- Poster
- Directed by: R. Thyagarajan
- Story by: Sandow M. M. A. Chinnappa Thevar
- Produced by: R. Thyagarajan C. Dhandayuthapani
- Starring: R. Muthuraman K. R. Vijaya
- Cinematography: V. Ramamoorthy
- Edited by: M. G. Balurao
- Music by: K. V. Mahadevan
- Production company: C. F. Trust
- Release date: 25 March 1977;
- Country: India
- Language: Tamil

= Murugan Adimai =

Murugan Adimai is a 1977 Indian Tamil-language devotional film starring R. Muthuraman, A. V. M. Rajan, K. R. Vijaya. The film was directed by R. Thyagarajan and released on 25 March 1977.

== Plot ==
The film presents Valliyammal as the daughter of a rich man, and an ardent devotee and servant to Murugan. She encounters a thief who, like her, is Murugan's servant and steals to help Murugan's poor devotees. She understands that Murugan has sent him to marry her to fulfill her wish of marrying a Murugan servant. Her father disapproves but she goes ahead anyway.

They lead an impoverished life after he reforms and looks for work.
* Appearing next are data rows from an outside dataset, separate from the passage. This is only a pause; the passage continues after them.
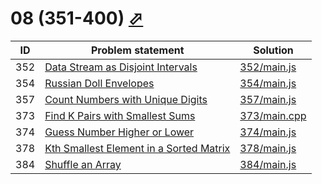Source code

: # 08 (351-400) [⬀](https://leetcode.com/problemset/all/#page-8)



| ID  | Problem statement                                                                                                 | Solution                     |
|-----|-------------------------------------------------------------------------------------------------------------------|------------------------------|
| 352 | [Data Stream as Disjoint Intervals](https://leetcode.com/problems/data-stream-as-disjoint-intervals/)             | [352/main.js](352/main.js)   |
| 354 | [Russian Doll Envelopes](https://leetcode.com/problems/russian-doll-envelopes/)                                   | [354/main.js](354/main.js)   |
| 357 | [Count Numbers with Unique Digits](https://leetcode.com/problems/count-numbers-with-unique-digits/)               | [357/main.js](357/main.js)   |
| 373 | [Find K Pairs with Smallest Sums](https://leetcode.com/problems/find-k-pairs-with-smallest-sums/)                 | [373/main.cpp](373/main.cpp) |
| 374 | [Guess Number Higher or Lower](https://leetcode.com/problems/guess-number-higher-or-lower/)                       | [374/main.js](374/main.js)   |
| 378 | [Kth Smallest Element in a Sorted Matrix](https://leetcode.com/problems/kth-smallest-element-in-a-sorted-matrix/) | [378/main.js](378/main.js)   |
| 384 | [Shuffle an Array](https://leetcode.com/problems/shuffle-an-array/)                                               | [384/main.js](384/main.js)   |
He is entrusted by his boss to deliver cash. Instead, he gives the cash to the Murugan temple which needs renovation and to save the life of the person in-charge who has tried to kill himself after failing in his attempt to restore the temple. The boss accuses him of thievery and sends him to jail. Valliyammal prays to Murugan. Murugan, along with his father Shiva comes to the boss's house and repays the amount to set him free. At the same time, her father's driver hands over the family property to her as her father is no more. With the money, the couple completes the temple and runs a business successfully.

One day, a group of foreigners, pretending to be Murugan devotees, come to steal the gold statue the couple prays to. Valliyammal sees this in her dream and also sees that they met with an accident. The foreigners reform after their near death.

The couple narrates the story of couple of devotees to highlight the grace of the god. After a few days, she becomes pregnant. Murugan comes in her again and asks her what child she wants. She says she wants a child who is intelligent and handsome like Murugan. He asks whether there is nothing else she wants in the child for which she says no. Murugan blesses as she requested albeit he will live only for 8 years and disappears.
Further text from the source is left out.